ECLI:NL:CRVB:2018:2959
Centrale Raad van Beroep
- Hoger beroep
- Rechtspraak.nl
Hoger beroep inzake terugvordering bijzondere bijstand en aflossingscapaciteit
In deze zaak heeft de Centrale Raad van Beroep op 28 augustus 2018 uitspraak gedaan in hoger beroep tegen een eerdere uitspraak van de rechtbank Oost-Brabant van 25 augustus 2017. Het hoger beroep betreft de terugvordering van bijzondere bijstand voor de kosten van bewindvoering door het college van burgemeester en wethouders van Eindhoven. Appellant had bezwaar gemaakt tegen de terugvordering van een bedrag van € 222,58, dat was vastgesteld in een besluit van 12 augustus 2016. Het college had in een later besluit van 6 januari 2017 de aflossingscapaciteit van appellant op nihil gesteld, wat leidde tot de vraag of het bezwaar tegen de terugvordering ontvankelijk was.

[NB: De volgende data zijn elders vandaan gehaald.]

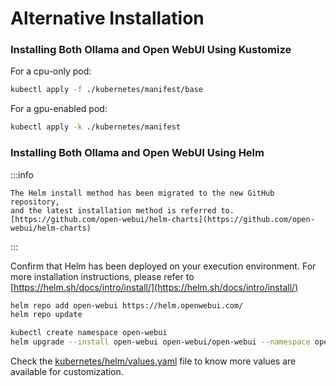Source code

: # Alternative Installation

### Installing Both Ollama and Open WebUI Using Kustomize

For a cpu-only pod:

```bash
kubectl apply -f ./kubernetes/manifest/base
```

For a gpu-enabled pod:

```bash
kubectl apply -k ./kubernetes/manifest
```

### Installing Both Ollama and Open WebUI Using Helm

:::info

    The Helm install method has been migrated to the new GitHub repository, 
    and the latest installation method is referred to. [https://github.com/open-webui/helm-charts](https://github.com/open-webui/helm-charts)

:::

Confirm that Helm has been deployed on your execution environment. 
For more installation instructions, please refer to [https://helm.sh/docs/intro/install/](https://helm.sh/docs/intro/install/)

```bash
helm repo add open-webui https://helm.openwebui.com/
helm repo update

kubectl create namespace open-webui
helm upgrade --install open-webui open-webui/open-webui --namespace open-webui
```

Check the [kubernetes/helm/values.yaml](https://github.com/open-webui/helm-charts/tree/main/charts/open-webui) file to know more values are available for customization.
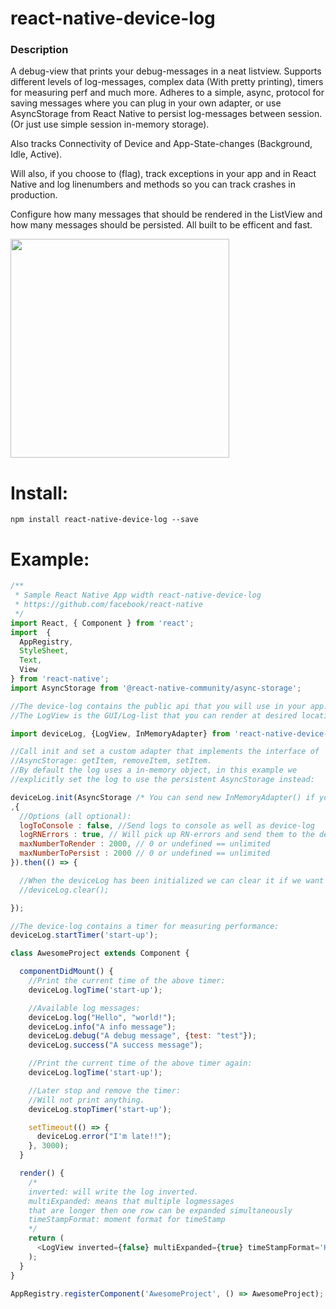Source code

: # react-native-device-log

### Description
A debug-view that prints your debug-messages in a neat listview.
Supports different levels of log-messages, complex data (With pretty printing), timers for measuring perf and much more.
Adheres to a simple, async, protocol for saving messages where you can plug in your own adapter, or
use AsyncStorage from React Native to persist log-messages between session. (Or just use simple session in-memory storage).

Also tracks Connectivity of Device and App-State-changes (Background, Idle, Active).

Will also, if you choose to (flag), track exceptions in your app and in React Native and log linenumbers and methods
so you can track crashes in production.

Configure how many messages that should be rendered in the ListView and how many messages should be persisted.
All built to be efficent and fast.

<a href="https://dl.dropboxusercontent.com/u/12645300/Screenshots/react-native-device-log.gif"><img src="https://dl.dropboxusercontent.com/u/12645300/Screenshots/react-native-device-log.gif" width="350"></a>


# Install:
```
npm install react-native-device-log --save
```
# Example:
```js
/**
 * Sample React Native App width react-native-device-log
 * https://github.com/facebook/react-native
 */
import React, { Component } from 'react';
import  {
  AppRegistry,
  StyleSheet,
  Text,
  View
} from 'react-native';
import AsyncStorage from '@react-native-community/async-storage';

//The device-log contains the public api that you will use in your app.
//The LogView is the GUI/Log-list that you can render at desired location //in your app:

import deviceLog, {LogView, InMemoryAdapter} from 'react-native-device-log';

//Call init and set a custom adapter that implements the interface of
//AsyncStorage: getItem, removeItem, setItem.
//By default the log uses a in-memory object, in this example we
//explicitly set the log to use the persistent AsyncStorage instead:

deviceLog.init(AsyncStorage /* You can send new InMemoryAdapter() if you do not want to persist here*/
,{
  //Options (all optional):
  logToConsole : false, //Send logs to console as well as device-log
  logRNErrors : true, // Will pick up RN-errors and send them to the device log
  maxNumberToRender : 2000, // 0 or undefined == unlimited
  maxNumberToPersist : 2000 // 0 or undefined == unlimited
}).then(() => {

  //When the deviceLog has been initialized we can clear it if we want to:
  //deviceLog.clear();

});

//The device-log contains a timer for measuring performance:
deviceLog.startTimer('start-up');

class AwesomeProject extends Component {

  componentDidMount() {
    //Print the current time of the above timer:
    deviceLog.logTime('start-up');

    //Available log messages:
    deviceLog.log("Hello", "world!");
    deviceLog.info("A info message");
    deviceLog.debug("A debug message", {test: "test"});
    deviceLog.success("A success message");

    //Print the current time of the above timer again:
    deviceLog.logTime('start-up');

    //Later stop and remove the timer:
    //Will not print anything.
    deviceLog.stopTimer('start-up');

    setTimeout(() => {
      deviceLog.error("I'm late!!");
    }, 3000);
  }

  render() {
    /*
    inverted: will write the log inverted.
    multiExpanded: means that multiple logmessages
    that are longer then one row can be expanded simultaneously
    timeStampFormat: moment format for timeStamp
    */
    return (
      <LogView inverted={false} multiExpanded={true} timeStampFormat='HH:mm:ss'></LogView>
    );
  }
}

AppRegistry.registerComponent('AwesomeProject', () => AwesomeProject);
```
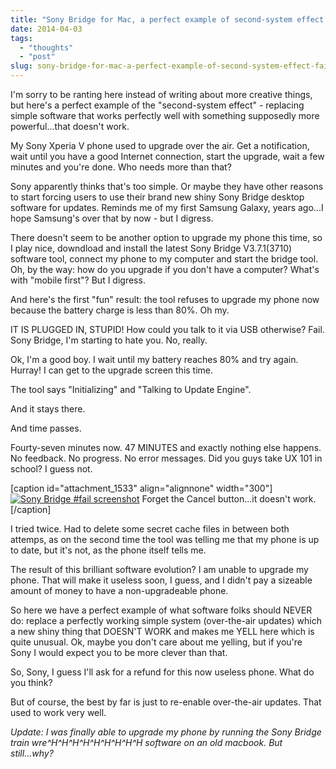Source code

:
 ```yaml
---
title: "Sony Bridge for Mac, a perfect example of second-system effect #fail!"
date: 2014-04-03
tags: 
  - "thoughts"
  - "post"
slug: sony-bridge-for-mac-a-perfect-example-of-second-system-effect-fail
---
```


I'm sorry to be ranting here instead of writing about more creative things, but here's a perfect example of the "second-system effect" - replacing simple software that works perfectly well with something supposedly more powerful...that doesn't work.

My Sony Xperia V phone used to upgrade over the air. Get a notification, wait until you have a good Internet connection, start the upgrade, wait a few minutes and you're done. Who needs more than that?

Sony apparently thinks that's too simple. Or maybe they have other reasons to start forcing users to use their brand new shiny Sony Bridge desktop software for updates. Reminds me of my first Samsung Galaxy, years ago...I hope Samsung's over that by now - but I digress.

There doesn't seem to be another option to upgrade my phone this time, so I play nice, downdload and install the latest Sony Bridge V3.7.1(3710) software tool, connect my phone to my computer and start the bridge tool. Oh, by the way: how do you upgrade if you don't have a computer? What's with "mobile first"? But I digress.

And here's the first "fun" result: the tool refuses to upgrade my phone now because the battery charge is less than 80%. Oh my.

IT IS PLUGGED IN, STUPID! How could you talk to it via USB otherwise? Fail. Sony Bridge, I'm starting to hate you. No, really.

Ok, I'm a good boy. I wait until my battery reaches 80% and try again. Hurray! I can get to the upgrade screen this time.

The tool says "Initializing" and "Talking to Update Engine".

And it stays there.

And time passes.

Fourty-seven minutes now. 47 MINUTES and exactly nothing else happens. No feedback. No progress. No error messages. Did you guys take UX 101 in school? I guess not.

\[caption id="attachment\_1533" align="alignnone" width="300"\][![Sony Bridge #fail screenshot](http://bdelacretaz.files.wordpress.com/2014/04/sony-bridge.jpg?w=300)](http://bdelacretaz.files.wordpress.com/2014/04/sony-bridge.jpg) Forget the Cancel button...it doesn't work.\[/caption\]

I tried twice. Had to delete some secret cache files in between both attemps, as on the second time the tool was telling me that my phone is up to date, but it's not, as the phone itself tells me.

The result of this brilliant software evolution? I am unable to upgrade my phone. That will make it useless soon, I guess, and I didn't pay a sizeable amount of money to have a non-upgradeable phone.

So here we have a perfect example of what software folks should NEVER do: replace a perfectly working simple system (over-the-air updates) which a new shiny thing that DOESN'T WORK and makes me YELL here which is quite unusual. Ok, maybe you don't care about me yelling, but if you're Sony I would expect you to be more clever than that.

So, Sony, I guess I'll ask for a refund for this now useless phone. What do you think?

But of course, the best by far is just to re-enable over-the-air updates. That used to work very well.

_Update: I was finally able to upgrade my phone by running the Sony Bridge train wre^H^H^H^H^H^H^H^H^H software on an old macbook. But still...why?_
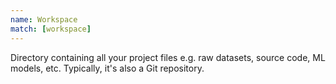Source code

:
 ```yaml
---
name: Workspace
match: [workspace]
---
```


Directory containing all your <abbr>project</abbr> files e.g. raw datasets,
source code, ML models, etc. Typically, it's also a Git repository. 

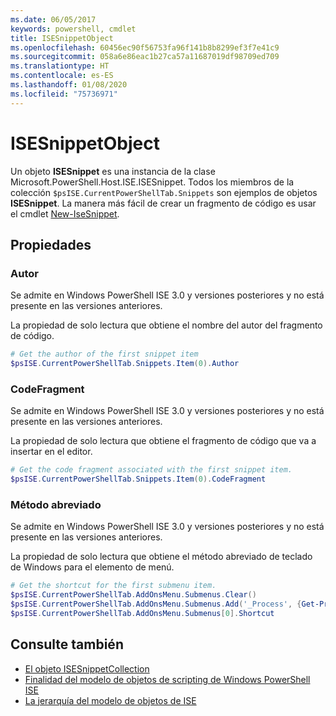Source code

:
 ```yaml
---
ms.date: 06/05/2017
keywords: powershell, cmdlet
title: ISESnippetObject
ms.openlocfilehash: 60456ec90f56753fa96f141b8b8299ef3f7e41c9
ms.sourcegitcommit: 058a6e86eac1b27ca57a11687019df98709ed709
ms.translationtype: HT
ms.contentlocale: es-ES
ms.lasthandoff: 01/08/2020
ms.locfileid: "75736971"
---
```

# <a name="the-isesnippetobject"></a>ISESnippetObject

Un objeto **ISESnippet** es una instancia de la clase Microsoft.PowerShell.Host.ISE.ISESnippet. Todos los miembros de la colección `$psISE.CurrentPowerShellTab.Snippets` son ejemplos de objetos **ISESnippet**. La manera más fácil de crear un fragmento de código es usar el cmdlet [New-IseSnippet](/reference/5.1/ISE/New-IseSnippet.md).

## <a name="properties"></a>Propiedades

### <a name="author"></a>Autor

Se admite en Windows PowerShell ISE 3.0 y versiones posteriores y no está presente en las versiones anteriores.

La propiedad de solo lectura que obtiene el nombre del autor del fragmento de código.

```powershell
# Get the author of the first snippet item
$psISE.CurrentPowerShellTab.Snippets.Item(0).Author
```

### <a name="codefragment"></a>CodeFragment

Se admite en Windows PowerShell ISE 3.0 y versiones posteriores y no está presente en las versiones anteriores.

La propiedad de solo lectura que obtiene el fragmento de código que va a insertar en el editor.

```powershell
# Get the code fragment associated with the first snippet item.
$psISE.CurrentPowerShellTab.Snippets.Item(0).CodeFragment
```

### <a name="shortcut"></a>Método abreviado

Se admite en Windows PowerShell ISE 3.0 y versiones posteriores y no está presente en las versiones anteriores.

La propiedad de solo lectura que obtiene el método abreviado de teclado de Windows para el elemento de menú.

```powershell
# Get the shortcut for the first submenu item.
$psISE.CurrentPowerShellTab.AddOnsMenu.Submenus.Clear()
$psISE.CurrentPowerShellTab.AddOnsMenu.Submenus.Add('_Process', {Get-Process}, 'Alt+P')
$psISE.CurrentPowerShellTab.AddOnsMenu.Submenus[0].Shortcut
```

## <a name="see-also"></a>Consulte también

- [El objeto ISESnippetCollection](The-ISESnippetCollection-Object.md)
- [Finalidad del modelo de objetos de scripting de Windows PowerShell ISE](purpose-of-the-windows-powershell-ise-scripting-object-model.md)
- [La jerarquía del modelo de objetos de ISE](The-ISE-Object-Model-Hierarchy.md)
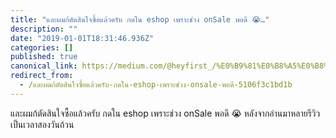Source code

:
 ```yaml
---
title: "และผมก้ตัดสินใจซื้อแล้วครับ กดใน eshop เพราะช่วง onSale พอดี 😭…"
description: ""
date: "2019-01-01T18:31:46.936Z"
categories: []
published: true
canonical_link: https://medium.com/@heyfirst_/%E0%B9%81%E0%B8%A5%E0%B8%B0%E0%B8%9C%E0%B8%A1%E0%B8%81%E0%B9%89%E0%B8%95%E0%B8%B1%E0%B8%94%E0%B8%AA%E0%B8%B4%E0%B8%99%E0%B9%83%E0%B8%88%E0%B8%8B%E0%B8%B7%E0%B9%89%E0%B8%AD%E0%B9%81%E0%B8%A5%E0%B9%89%E0%B8%A7%E0%B8%84%E0%B8%A3%E0%B8%B1%E0%B8%9A-%E0%B8%81%E0%B8%94%E0%B9%83%E0%B8%99-eshop-%E0%B9%80%E0%B8%9E%E0%B8%A3%E0%B8%B2%E0%B8%B0%E0%B8%8A%E0%B9%88%E0%B8%A7%E0%B8%87-onsale-%E0%B8%9E%E0%B8%AD%E0%B8%94%E0%B8%B5-5106f3c1bd1b
redirect_from:
  - /และผมก้ตัดสินใจซื้อแล้วครับ-กดใน-eshop-เพราะช่วง-onsale-พอดี-5106f3c1bd1b
---
```


และผมก้ตัดสินใจซื้อแล้วครับ กดใน eshop เพราะช่วง onSale พอดี 😭 หลังจากอ่านมาหลายรีวิวเป็นเวลาสองวันถ้วน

De Raad heeft geoordeeld dat de rechtbank terecht heeft vastgesteld dat het bezwaar van appellant niet-ontvankelijk was. De Raad onderschrijft het oordeel van de rechtbank en de overwegingen waarop dat oordeel berust. De Raad concludeert dat de terugvordering van de bijzondere bijstand op goede gronden is gedaan en dat de eerdere besluiten van het college in rechte zijn komen vast te staan. De uitspraak van de Centrale Raad van Beroep bevestigt de aangevallen uitspraak van de rechtbank, waarmee het hoger beroep van appellant niet slaagt. De beslissing is openbaar uitgesproken en is gebaseerd op de overwegingen die in het proces-verbaal zijn vastgelegd.